Nos dois casos, há alguns fatos a se considerar: Collor foi o primeiro presidente eleito democraticamente depois do fim da ditadura militar; Dilma foi a primeira mulher no Brasil a chegar à Presidência da República.


Traçado o paralelo entre os dois casos, vamos ao enfoque nos acontecimentos atuais. Nove meses se passaram, desde o aceite do pedido de impeachment de Dilma - de autoria dos juristas Hélio Bicudo (ironicamente, um dos fundadores do PT, partido da ex-presidente), Miguel Reale Jr e Janaína Paschoal - até a conclusão do julgamento no Senado Federal.
Por 61 votos a 20, os senadores aprovaram o impedimento da ex-presidente, por entender que as operações realizadas por ela consistiam em crime de responsabilidade.
Apesar de todo o processo ter se desenrolado dentro dos trâmites legais (inclusive, com intervenção e supervisão do Supremo Tribunal Federal, que definiu os ritos do processo), os defensores e correligionários de Dilma Rousseff alegam que o impeachment foi um "golpe contra a democracia", por "retirar do poder uma presidente legitimamente eleita por mais de 54 milhões de votos".

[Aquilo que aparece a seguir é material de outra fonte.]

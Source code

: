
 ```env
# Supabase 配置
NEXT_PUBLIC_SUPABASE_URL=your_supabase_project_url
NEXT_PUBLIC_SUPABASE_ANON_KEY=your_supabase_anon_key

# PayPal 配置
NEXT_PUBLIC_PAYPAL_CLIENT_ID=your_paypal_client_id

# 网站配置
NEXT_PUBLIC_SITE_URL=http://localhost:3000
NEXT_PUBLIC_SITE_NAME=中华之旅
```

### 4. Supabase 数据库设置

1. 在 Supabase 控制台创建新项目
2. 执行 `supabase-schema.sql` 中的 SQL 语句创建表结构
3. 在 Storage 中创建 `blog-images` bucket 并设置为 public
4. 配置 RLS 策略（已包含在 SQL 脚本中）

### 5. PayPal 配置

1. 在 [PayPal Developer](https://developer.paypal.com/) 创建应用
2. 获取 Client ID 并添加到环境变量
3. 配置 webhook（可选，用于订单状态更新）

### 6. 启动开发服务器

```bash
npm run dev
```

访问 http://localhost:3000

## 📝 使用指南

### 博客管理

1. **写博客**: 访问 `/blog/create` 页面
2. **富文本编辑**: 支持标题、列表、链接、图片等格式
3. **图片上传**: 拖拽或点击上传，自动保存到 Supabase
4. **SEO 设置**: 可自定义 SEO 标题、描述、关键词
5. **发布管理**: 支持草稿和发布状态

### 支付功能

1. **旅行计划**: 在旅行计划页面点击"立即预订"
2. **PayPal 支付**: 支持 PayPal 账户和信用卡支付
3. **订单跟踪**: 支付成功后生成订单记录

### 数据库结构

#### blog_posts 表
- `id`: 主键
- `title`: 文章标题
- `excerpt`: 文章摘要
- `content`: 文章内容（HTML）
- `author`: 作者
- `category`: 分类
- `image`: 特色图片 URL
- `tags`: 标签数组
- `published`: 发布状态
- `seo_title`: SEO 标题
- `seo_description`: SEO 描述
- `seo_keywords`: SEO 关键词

Pois bem. Não sou lá um dos mais gabaritados para falar sobre política... mas acredito que a questão aqui vai muito além do simples fato de um mandatário ter sido ou não eleito com a maioria dos votos.
A questão aqui se trata, na realidade, do que um mandatário faz com os votos que recebeu das urnas. E, apesar dos dois casos terem sido bem distintos um do outro, dá pra afirmar que tanto Fernando Collor quanto Dilma Rousseff fizeram a mesma coisa: ambos simplesmente jogaram os votos de seus eleitores na lata do lixo.
Isto sem mencionar que os dois ascenderam ao poder iludindo seus eleitores - Collor se auto-denominou o "caçador de marajás", e prometeu acabar com a corrupção e promover a justiça social; Dilma, entre outras coisas, disse que a inflação estava sob controle e que não iria aumentar impostos ou mexer nos direitos do trabalhador.
Collor, além de confiscar dinheiro da população, instalou nos bastidores do poder um esquema de corrupção e favorecimento pessoal, revelado pouco tempo depois à imprensa por seu irmão, Pedro Collor; no início do segundo mandato de Dilma, a inflação chegou na casa dos 10% (a maior em pouco mais de 20 anos), cogitou-se o retorno da CPMF (o famigerado "imposto do cheque", que abocanhava uma porcentagem de movimentações bancárias) e foram promovidas alterações em direitos como o seguro-desemprego, por exemplo - nesse meio tempo, a Polícia Federal, através da Operação Lava Jato, trouxe à tona o maior esquema de corrupção da história, ligando nomes do governo, como a própria presidente e seus correligionários do PT, além de membros de outros partidos, empresários e outros, a um esquema bilionário de desvios de dinheiro da Petrobrás.
Todos estes fatos minaram a capacidade de governar de ambos os presidentes, e culminaram em seus processos de impeachment.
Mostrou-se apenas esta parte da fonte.